The task: Scan the entries below, and for each line that includes the word "Booked", make a copy.

[Entries taken from a collection]
========

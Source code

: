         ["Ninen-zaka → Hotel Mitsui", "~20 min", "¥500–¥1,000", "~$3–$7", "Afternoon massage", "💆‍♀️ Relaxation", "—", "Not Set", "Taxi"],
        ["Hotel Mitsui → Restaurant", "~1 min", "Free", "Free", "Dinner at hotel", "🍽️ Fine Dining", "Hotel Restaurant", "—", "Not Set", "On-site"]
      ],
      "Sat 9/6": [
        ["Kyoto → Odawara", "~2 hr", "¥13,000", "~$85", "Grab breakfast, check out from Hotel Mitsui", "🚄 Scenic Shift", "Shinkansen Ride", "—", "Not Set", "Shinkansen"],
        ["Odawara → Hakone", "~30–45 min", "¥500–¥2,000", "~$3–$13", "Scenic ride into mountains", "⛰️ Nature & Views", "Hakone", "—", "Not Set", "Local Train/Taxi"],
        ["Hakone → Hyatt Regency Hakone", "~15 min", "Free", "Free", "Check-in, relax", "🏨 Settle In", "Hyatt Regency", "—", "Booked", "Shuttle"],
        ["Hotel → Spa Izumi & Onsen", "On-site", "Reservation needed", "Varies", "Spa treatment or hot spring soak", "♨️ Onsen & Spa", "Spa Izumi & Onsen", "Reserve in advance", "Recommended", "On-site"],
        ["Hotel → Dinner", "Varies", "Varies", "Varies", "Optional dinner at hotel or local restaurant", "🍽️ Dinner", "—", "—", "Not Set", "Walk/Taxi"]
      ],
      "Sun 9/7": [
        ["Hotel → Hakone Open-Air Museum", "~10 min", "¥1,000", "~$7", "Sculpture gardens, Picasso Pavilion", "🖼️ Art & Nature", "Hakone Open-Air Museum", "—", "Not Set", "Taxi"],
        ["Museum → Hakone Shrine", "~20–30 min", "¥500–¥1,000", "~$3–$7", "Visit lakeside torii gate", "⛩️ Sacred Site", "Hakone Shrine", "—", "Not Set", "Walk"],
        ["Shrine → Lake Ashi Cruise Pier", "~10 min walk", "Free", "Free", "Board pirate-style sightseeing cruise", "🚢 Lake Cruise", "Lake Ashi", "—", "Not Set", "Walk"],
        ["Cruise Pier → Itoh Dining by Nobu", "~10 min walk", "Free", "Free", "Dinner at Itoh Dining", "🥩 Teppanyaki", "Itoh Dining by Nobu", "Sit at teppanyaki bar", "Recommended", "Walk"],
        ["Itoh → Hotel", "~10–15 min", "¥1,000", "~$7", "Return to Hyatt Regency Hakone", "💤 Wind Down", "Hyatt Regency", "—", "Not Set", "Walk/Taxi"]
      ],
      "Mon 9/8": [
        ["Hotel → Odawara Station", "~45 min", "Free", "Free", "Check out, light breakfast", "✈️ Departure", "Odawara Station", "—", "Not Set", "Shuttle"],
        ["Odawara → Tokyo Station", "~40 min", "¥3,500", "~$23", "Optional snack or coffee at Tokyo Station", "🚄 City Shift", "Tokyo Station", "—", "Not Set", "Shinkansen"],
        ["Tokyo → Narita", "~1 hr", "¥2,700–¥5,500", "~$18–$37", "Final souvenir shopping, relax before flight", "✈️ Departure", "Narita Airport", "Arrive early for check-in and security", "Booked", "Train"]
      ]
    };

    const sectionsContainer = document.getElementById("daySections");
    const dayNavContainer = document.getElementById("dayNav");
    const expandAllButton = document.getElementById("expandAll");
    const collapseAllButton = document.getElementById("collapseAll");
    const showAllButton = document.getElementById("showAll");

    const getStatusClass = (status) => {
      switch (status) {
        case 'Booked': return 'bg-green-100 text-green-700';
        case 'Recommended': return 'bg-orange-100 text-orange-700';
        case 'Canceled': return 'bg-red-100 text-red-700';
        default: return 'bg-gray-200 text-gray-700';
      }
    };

========

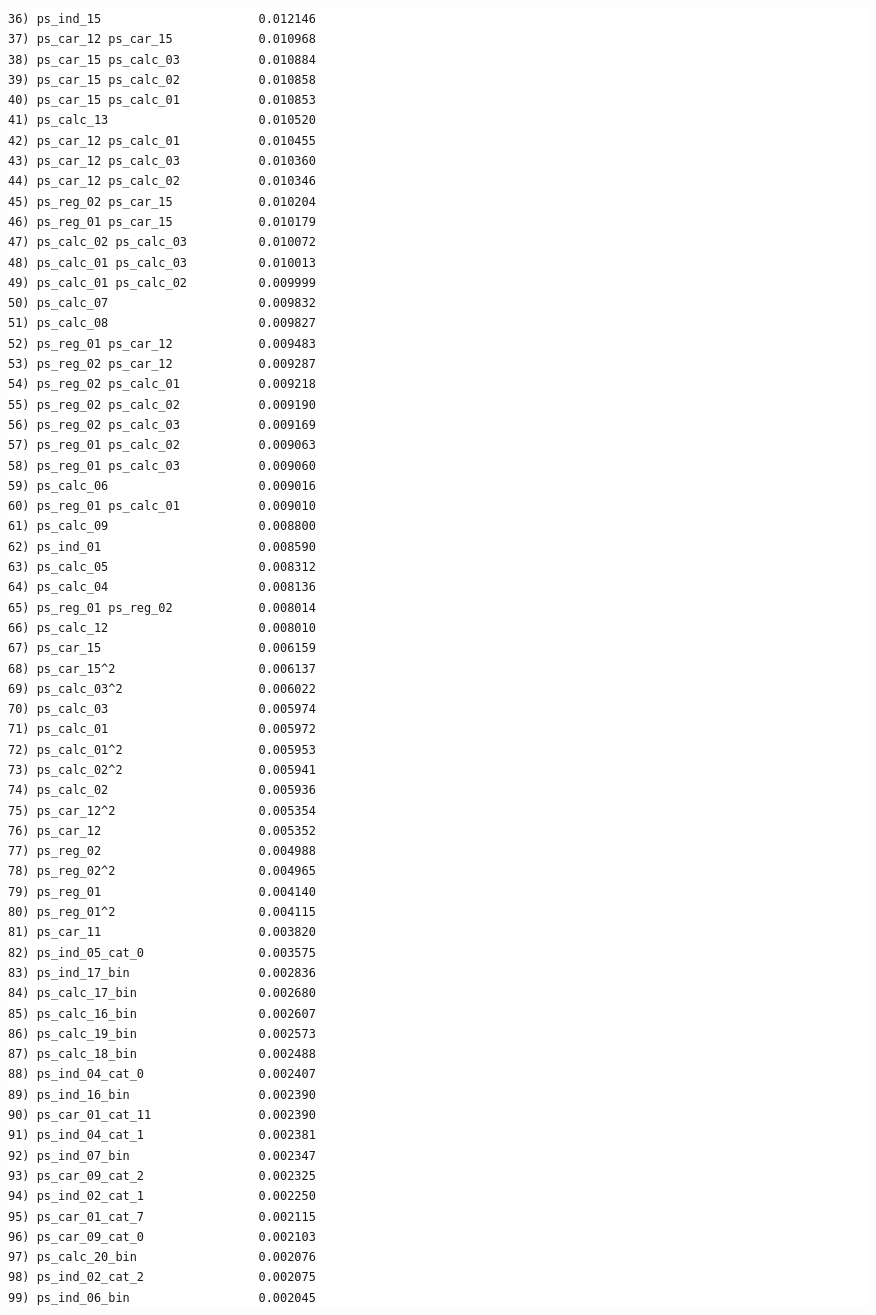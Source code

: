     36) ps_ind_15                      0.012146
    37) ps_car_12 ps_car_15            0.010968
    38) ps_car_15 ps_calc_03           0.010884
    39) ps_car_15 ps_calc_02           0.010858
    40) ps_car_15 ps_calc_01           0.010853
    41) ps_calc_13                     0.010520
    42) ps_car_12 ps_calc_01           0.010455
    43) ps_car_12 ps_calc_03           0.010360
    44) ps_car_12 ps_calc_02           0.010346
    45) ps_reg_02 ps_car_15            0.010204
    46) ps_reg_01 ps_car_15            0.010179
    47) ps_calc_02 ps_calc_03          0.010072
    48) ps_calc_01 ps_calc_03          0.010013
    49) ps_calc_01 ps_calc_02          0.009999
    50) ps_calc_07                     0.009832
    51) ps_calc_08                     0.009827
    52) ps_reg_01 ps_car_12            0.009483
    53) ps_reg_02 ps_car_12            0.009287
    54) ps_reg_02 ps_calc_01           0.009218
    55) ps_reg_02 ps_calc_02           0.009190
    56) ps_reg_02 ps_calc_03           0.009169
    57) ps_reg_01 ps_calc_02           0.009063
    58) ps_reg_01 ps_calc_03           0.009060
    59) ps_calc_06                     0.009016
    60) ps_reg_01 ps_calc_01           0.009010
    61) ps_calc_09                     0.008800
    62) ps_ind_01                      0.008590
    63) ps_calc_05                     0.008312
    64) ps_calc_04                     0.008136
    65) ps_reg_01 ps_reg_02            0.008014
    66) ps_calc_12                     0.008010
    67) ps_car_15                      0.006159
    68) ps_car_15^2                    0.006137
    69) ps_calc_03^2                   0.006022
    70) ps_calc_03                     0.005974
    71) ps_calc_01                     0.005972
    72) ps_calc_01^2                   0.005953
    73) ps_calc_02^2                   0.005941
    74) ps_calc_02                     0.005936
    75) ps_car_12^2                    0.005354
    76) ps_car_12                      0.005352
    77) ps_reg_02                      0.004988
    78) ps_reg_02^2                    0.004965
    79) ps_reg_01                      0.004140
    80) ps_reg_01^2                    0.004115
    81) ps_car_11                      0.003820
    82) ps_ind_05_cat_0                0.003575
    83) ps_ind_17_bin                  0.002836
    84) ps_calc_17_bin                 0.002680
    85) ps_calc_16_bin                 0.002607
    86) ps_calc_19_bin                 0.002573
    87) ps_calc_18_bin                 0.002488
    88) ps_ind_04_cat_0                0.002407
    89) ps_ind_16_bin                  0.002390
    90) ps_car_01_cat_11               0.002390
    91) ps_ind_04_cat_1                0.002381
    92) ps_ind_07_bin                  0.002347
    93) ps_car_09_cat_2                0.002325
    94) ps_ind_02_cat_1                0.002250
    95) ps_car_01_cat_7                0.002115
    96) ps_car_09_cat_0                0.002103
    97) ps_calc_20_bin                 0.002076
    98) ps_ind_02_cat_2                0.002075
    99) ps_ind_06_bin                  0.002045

========

Response:
        ["Hakone → Hyatt Regency Hakone", "~15 min", "Free", "Free", "Check-in, relax", "🏨 Settle In", "Hyatt Regency", "—", "Booked", "Shuttle"],
        ["Tokyo → Narita", "~1 hr", "¥2,700–¥5,500", "~$18–$37", "Final souvenir shopping, relax before flight", "✈️ Departure", "Narita Airport", "Arrive early for check-in and security", "Booked", "Train"]
        case 'Booked': return 'bg-green-100 text-green-700';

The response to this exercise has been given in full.